Red Cross Blood Drive

Parker Hosts Drive for Sickle Cell Patients Following Mack’s MX

  • Junior Alex Bennett donates blood at the Red Cross blood drive.

    Photo credit: Sofia Brown
    '
  • Senior Olivia Posner donates blood at the Red Cross blood drive.

    Photo credit: Sofia Brown
    '
Navigate Left
Navigate Right

Crowds of donors wandered around the small gym at Parker. Students, faculty, and parents were waiting in large grey lounge chairs with anticipation and anxiety. The room was filled with serious and intense individuals, there to donate blood. Red Cross registered nurses assisted the donors.

“This is the first time we are having a Red Cross Blood drive,” School Nurse Anne Nelson said. “We are partnering with Dr. A. Kyle Mack who works with a lot of sickle cell patients. His goal was to get more donations from people of color, so the blood they have for sickle cell patients match more closely.

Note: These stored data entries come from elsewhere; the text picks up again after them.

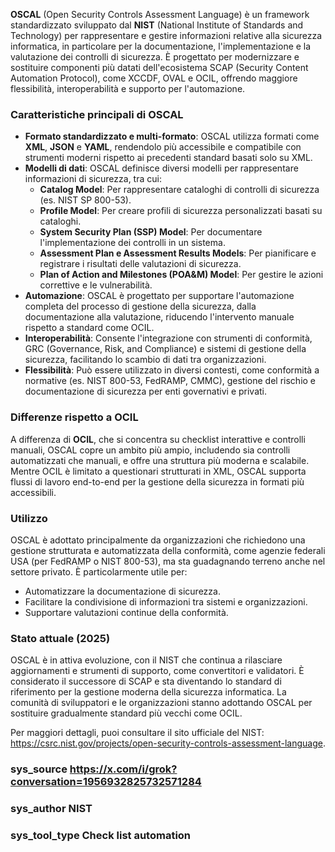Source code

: **OSCAL** (Open Security Controls Assessment Language) è un framework standardizzato sviluppato dal **NIST** (National Institute of Standards and Technology) per rappresentare e gestire informazioni relative alla sicurezza informatica, in particolare per la documentazione, l'implementazione e la valutazione dei controlli di sicurezza. È progettato per modernizzare e sostituire componenti più datati dell'ecosistema SCAP (Security Content Automation Protocol), come XCCDF, OVAL e OCIL, offrendo maggiore flessibilità, interoperabilità e supporto per l'automazione.

### **Caratteristiche principali di OSCAL**
- **Formato standardizzato e multi-formato**: OSCAL utilizza formati come **XML**, **JSON** e **YAML**, rendendolo più accessibile e compatibile con strumenti moderni rispetto ai precedenti standard basati solo su XML.
- **Modelli di dati**: OSCAL definisce diversi modelli per rappresentare informazioni di sicurezza, tra cui:
  - **Catalog Model**: Per rappresentare cataloghi di controlli di sicurezza (es. NIST SP 800-53).
  - **Profile Model**: Per creare profili di sicurezza personalizzati basati su cataloghi.
  - **System Security Plan (SSP) Model**: Per documentare l'implementazione dei controlli in un sistema.
  - **Assessment Plan e Assessment Results Models**: Per pianificare e registrare i risultati delle valutazioni di sicurezza.
  - **Plan of Action and Milestones (POA&M) Model**: Per gestire le azioni correttive e le vulnerabilità.
- **Automazione**: OSCAL è progettato per supportare l'automazione completa del processo di gestione della sicurezza, dalla documentazione alla valutazione, riducendo l'intervento manuale rispetto a standard come OCIL.
- **Interoperabilità**: Consente l'integrazione con strumenti di conformità, GRC (Governance, Risk, and Compliance) e sistemi di gestione della sicurezza, facilitando lo scambio di dati tra organizzazioni.
- **Flessibilità**: Può essere utilizzato in diversi contesti, come conformità a normative (es. NIST 800-53, FedRAMP, CMMC), gestione del rischio e documentazione di sicurezza per enti governativi e privati.

### **Differenze rispetto a OCIL**
A differenza di **OCIL**, che si concentra su checklist interattive e controlli manuali, OSCAL copre un ambito più ampio, includendo sia controlli automatizzati che manuali, e offre una struttura più moderna e scalabile. Mentre OCIL è limitato a questionari strutturati in XML, OSCAL supporta flussi di lavoro end-to-end per la gestione della sicurezza in formati più accessibili.

### **Utilizzo**
OSCAL è adottato principalmente da organizzazioni che richiedono una gestione strutturata e automatizzata della conformità, come agenzie federali USA (per FedRAMP o NIST 800-53), ma sta guadagnando terreno anche nel settore privato. È particolarmente utile per:
- Automatizzare la documentazione di sicurezza.
- Facilitare la condivisione di informazioni tra sistemi e organizzazioni.
- Supportare valutazioni continue della conformità.

### **Stato attuale (2025)**
OSCAL è in attiva evoluzione, con il NIST che continua a rilasciare aggiornamenti e strumenti di supporto, come convertitori e validatori. È considerato il successore di SCAP e sta diventando lo standard di riferimento per la gestione moderna della sicurezza informatica. La comunità di sviluppatori e le organizzazioni stanno adottando OSCAL per sostituire gradualmente standard più vecchi come OCIL.

Per maggiori dettagli, puoi consultare il sito ufficiale del NIST: https://csrc.nist.gov/projects/open-security-controls-assessment-language.

### sys_source https://x.com/i/grok?conversation=1956932825732571284
### sys_author NIST
### sys_tool_type Check list automation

Sickle Cell Disease (SCD) is an inherited blood disorder. It affects approximately 100,000 Americans and is particularly common among those with sub-Saharan African ancestry. There is a need to address this widespread illness, and Parker wanted to help. Parker hosted a blood drive on October 23, primarily focused on collecting blood for children with SCD but also for others in need.

Parker will host another drive on March 6th. Parker parent Dr. Kyle Mack is hoping that people will give at both times. Mack said, “There is a 56 day window between the two events when folks can donate blood.”

Mack is a physician in the Division of Pediatric Hematology/Oncology and Stem Cell Transplantation at the Ann & Robert H. Lurie Children’s Hospital of Chicago and the Assistant Professor of Pediatrics at the Northwestern University Feinberg School of Medicine. Mack has a goal of supplying blood to as many children with Sickle Cell Disease as is feasibly possible. “The purpose of this drive,” Mack said, is to get as many students, staff and faculty to give blood to help save a life.”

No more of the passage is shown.